## Assignment
Of the entries below, return only those lines from the line with "A python module" to the line with "View a demo", exactly, both included.

## Extracted records
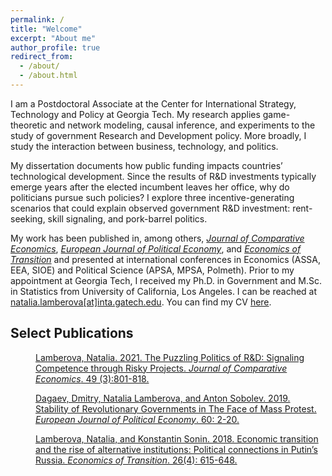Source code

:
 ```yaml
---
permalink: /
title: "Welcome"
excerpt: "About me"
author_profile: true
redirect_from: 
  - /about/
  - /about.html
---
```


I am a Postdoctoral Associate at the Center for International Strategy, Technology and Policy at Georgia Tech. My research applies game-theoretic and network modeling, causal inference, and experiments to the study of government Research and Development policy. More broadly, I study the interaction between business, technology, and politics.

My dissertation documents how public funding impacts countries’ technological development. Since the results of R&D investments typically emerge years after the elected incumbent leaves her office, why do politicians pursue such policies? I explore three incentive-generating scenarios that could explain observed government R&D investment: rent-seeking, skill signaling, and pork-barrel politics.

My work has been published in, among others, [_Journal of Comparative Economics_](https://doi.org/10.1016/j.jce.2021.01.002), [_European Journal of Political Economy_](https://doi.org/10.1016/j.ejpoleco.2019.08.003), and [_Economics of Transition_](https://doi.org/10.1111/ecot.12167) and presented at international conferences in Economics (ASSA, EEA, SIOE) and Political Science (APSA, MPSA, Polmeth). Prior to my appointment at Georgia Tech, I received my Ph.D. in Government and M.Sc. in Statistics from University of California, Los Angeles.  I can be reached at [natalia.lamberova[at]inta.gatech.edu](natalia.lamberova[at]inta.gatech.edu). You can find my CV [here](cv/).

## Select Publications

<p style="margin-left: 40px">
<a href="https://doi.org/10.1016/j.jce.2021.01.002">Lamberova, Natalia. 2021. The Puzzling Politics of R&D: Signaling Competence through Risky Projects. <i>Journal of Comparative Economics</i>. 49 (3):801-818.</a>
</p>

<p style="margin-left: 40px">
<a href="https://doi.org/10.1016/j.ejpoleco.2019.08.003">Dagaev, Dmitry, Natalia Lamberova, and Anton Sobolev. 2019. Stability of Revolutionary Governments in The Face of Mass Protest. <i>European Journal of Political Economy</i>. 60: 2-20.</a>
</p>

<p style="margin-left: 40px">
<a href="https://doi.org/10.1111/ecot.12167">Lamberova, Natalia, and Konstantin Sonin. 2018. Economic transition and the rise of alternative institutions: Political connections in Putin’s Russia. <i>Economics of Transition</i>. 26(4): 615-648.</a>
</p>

...

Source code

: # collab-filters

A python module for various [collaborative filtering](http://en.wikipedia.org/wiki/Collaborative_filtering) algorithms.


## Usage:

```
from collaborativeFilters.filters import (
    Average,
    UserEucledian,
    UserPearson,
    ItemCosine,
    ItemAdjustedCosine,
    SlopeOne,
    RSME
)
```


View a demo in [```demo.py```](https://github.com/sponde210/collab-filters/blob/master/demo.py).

## Response to this task
A python module for various [collaborative filtering](http://en.wikipedia.org/wiki/Collaborative_filtering) algorithms.


## Usage:

```
from collaborativeFilters.filters import (
    Average,
    UserEucledian,
    UserPearson,
    ItemCosine,
    ItemAdjustedCosine,
    SlopeOne,
    RSME
)
```


View a demo in [```demo.py```](https://github.com/sponde210/collab-filters/blob/master/demo.py).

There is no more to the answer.